The Dallas Morning News says the "political stakes for other Republicans are hard to gauge.  Watchdogs are hoping that voters give lawmakers an earful during the two-week Easter recess...  Democrats are trying to force potentially vulnerable Republicans to pay a price for party loyalty."

The Democratic House campaign committee hit GOP Rep. Chris Shays (of Shays-Meehan-McCain-Feingold fame) yesterday for allegedly going against his reformer image in refusing to support a Democratic proposal to appoint a bipartisan commission to deal with the ethics panel.  Shays does support the Mollohan bill.

Social Security
The New York Times previews the intense grassroots battle over Social Security that the groups plan to wage during the two-week recess.  “AARP… plans to start a nationwide campaign of radio and television commercials over the Congressional recess.  In one radio spot beginning this weekend, a plumber brings in a wrecking crew to fix a homeowner's clogged drain.  ‘If you had a problem with the kitchen sink, you wouldn't tear down the entire house,’ an announcer says…  ‘So why dismantle the Social Security system with private accounts when it can be fixed with moderate changes?’”  The article also says that pro-private accounts COMPASS will be taking aim at AARP with its own polling and ad campaign, while organized labor plans to conduct town halls and protests.
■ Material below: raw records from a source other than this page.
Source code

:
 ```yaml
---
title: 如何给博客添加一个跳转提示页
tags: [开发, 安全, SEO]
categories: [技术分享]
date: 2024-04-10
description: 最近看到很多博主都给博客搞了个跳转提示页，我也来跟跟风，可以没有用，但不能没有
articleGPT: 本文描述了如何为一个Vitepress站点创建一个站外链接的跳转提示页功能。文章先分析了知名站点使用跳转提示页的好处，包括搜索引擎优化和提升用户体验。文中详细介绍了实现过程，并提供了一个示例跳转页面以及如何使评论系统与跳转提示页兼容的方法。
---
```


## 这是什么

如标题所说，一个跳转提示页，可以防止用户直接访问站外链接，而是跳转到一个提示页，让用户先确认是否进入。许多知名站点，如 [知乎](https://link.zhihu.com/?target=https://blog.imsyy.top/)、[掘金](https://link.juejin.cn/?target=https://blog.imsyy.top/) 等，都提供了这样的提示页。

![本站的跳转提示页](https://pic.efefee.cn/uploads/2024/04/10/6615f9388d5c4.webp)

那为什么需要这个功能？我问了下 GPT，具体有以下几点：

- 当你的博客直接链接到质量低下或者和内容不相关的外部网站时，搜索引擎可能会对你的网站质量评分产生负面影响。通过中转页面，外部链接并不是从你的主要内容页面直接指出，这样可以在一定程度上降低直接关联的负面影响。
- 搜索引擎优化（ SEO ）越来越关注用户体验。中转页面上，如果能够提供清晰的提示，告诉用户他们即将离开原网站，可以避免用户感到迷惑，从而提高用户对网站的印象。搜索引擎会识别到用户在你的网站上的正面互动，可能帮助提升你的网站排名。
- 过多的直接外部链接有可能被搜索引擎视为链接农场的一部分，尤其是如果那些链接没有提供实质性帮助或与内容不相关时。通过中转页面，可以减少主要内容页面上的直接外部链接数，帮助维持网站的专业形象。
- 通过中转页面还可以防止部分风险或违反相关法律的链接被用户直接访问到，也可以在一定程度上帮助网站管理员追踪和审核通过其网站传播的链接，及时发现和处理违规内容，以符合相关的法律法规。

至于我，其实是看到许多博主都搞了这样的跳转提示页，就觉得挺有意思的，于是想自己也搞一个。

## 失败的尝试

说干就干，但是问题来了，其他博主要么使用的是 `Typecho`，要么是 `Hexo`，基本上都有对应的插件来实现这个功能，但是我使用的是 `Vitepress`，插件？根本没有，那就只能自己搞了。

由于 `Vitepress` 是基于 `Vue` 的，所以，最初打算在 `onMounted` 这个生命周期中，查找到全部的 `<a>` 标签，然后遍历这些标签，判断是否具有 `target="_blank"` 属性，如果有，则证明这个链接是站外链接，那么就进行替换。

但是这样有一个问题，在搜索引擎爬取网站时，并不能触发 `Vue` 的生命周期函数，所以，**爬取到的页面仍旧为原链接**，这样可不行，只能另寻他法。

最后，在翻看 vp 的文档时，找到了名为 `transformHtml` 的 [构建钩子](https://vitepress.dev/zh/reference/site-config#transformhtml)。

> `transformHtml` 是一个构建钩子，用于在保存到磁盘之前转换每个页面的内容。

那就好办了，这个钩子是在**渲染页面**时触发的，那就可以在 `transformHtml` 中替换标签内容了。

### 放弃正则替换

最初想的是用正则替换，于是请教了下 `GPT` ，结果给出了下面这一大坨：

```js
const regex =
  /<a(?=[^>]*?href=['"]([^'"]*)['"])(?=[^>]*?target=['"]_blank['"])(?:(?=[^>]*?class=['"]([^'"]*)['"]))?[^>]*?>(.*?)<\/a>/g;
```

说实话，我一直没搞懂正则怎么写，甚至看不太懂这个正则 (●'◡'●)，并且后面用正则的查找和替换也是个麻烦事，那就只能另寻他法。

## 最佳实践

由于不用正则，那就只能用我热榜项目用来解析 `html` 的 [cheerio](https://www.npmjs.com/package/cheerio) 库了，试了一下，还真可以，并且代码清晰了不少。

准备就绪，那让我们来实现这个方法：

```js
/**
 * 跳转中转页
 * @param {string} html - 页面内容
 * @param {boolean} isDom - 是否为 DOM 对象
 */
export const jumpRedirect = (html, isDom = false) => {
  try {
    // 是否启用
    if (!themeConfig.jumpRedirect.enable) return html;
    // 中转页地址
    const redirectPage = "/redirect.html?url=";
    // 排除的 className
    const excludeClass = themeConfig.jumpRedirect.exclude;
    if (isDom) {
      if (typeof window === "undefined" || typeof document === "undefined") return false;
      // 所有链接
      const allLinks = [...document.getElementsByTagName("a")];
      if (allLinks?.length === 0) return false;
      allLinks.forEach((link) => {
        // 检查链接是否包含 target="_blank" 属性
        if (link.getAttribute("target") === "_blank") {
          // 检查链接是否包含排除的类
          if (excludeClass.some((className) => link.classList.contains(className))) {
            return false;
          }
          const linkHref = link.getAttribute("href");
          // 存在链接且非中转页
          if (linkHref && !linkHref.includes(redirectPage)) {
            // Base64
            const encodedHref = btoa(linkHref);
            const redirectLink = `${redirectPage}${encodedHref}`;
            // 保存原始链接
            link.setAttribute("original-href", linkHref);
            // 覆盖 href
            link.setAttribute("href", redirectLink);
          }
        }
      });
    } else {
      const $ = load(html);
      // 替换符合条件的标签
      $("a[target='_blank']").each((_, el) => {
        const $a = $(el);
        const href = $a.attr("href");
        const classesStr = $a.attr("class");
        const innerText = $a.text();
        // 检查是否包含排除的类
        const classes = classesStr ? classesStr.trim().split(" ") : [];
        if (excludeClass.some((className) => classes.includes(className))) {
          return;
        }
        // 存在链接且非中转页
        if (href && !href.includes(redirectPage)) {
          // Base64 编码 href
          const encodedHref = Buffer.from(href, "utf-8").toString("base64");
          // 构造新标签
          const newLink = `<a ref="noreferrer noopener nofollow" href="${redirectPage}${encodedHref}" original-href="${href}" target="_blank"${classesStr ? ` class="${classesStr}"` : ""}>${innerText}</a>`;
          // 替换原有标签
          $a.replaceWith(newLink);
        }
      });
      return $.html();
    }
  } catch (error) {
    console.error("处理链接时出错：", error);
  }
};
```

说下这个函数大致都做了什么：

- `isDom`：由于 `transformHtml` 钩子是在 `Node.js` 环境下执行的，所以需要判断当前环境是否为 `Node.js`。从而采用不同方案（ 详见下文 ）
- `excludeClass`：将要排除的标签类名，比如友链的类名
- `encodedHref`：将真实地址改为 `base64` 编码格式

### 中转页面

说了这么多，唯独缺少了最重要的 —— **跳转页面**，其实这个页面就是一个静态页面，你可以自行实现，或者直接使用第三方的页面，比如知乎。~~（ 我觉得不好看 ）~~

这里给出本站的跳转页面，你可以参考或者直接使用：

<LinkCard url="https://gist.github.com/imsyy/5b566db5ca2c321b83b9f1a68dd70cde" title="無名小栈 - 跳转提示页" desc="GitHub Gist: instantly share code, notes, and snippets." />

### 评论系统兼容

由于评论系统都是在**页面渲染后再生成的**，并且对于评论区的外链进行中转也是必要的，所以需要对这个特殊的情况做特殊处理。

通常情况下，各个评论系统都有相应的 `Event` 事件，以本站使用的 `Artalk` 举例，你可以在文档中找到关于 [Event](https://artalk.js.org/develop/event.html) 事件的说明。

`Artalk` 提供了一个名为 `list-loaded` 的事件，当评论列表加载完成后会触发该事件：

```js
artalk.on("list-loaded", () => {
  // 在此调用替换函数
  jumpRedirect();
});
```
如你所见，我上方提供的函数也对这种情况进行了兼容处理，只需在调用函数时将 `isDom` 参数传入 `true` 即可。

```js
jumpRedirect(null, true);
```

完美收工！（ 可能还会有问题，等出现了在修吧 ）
Alan Greenspan again yesterday offered a measured endorsement of private accounts, advising that the approach to resolving the looming shortfall be gradual enough to allow for course corrections if necessary, and inspiring a heated reply from Senator Clinton.

On the GOP realignment front, the Pew Hispanic Center will release a report this morning on Latinos' views on Social Security and their stake in the private accounts debate.  The center's director, Roberto Suro, will conduct a conference call on the report at 1:30 pm. 

And Americans United... (formerly AUPSS) holds a conference call at 9:30 am with Rep. Stephanie Tubbs Jones (D) of Ohio to respond to (read: reject) the claim that private accounts would benefit African-Americans.  The organization also sent out a memo yesterday -- the kind of memo such groups send out to make their donors happy -- with lots of facts and figures detailing all their state-by-state efforts this week.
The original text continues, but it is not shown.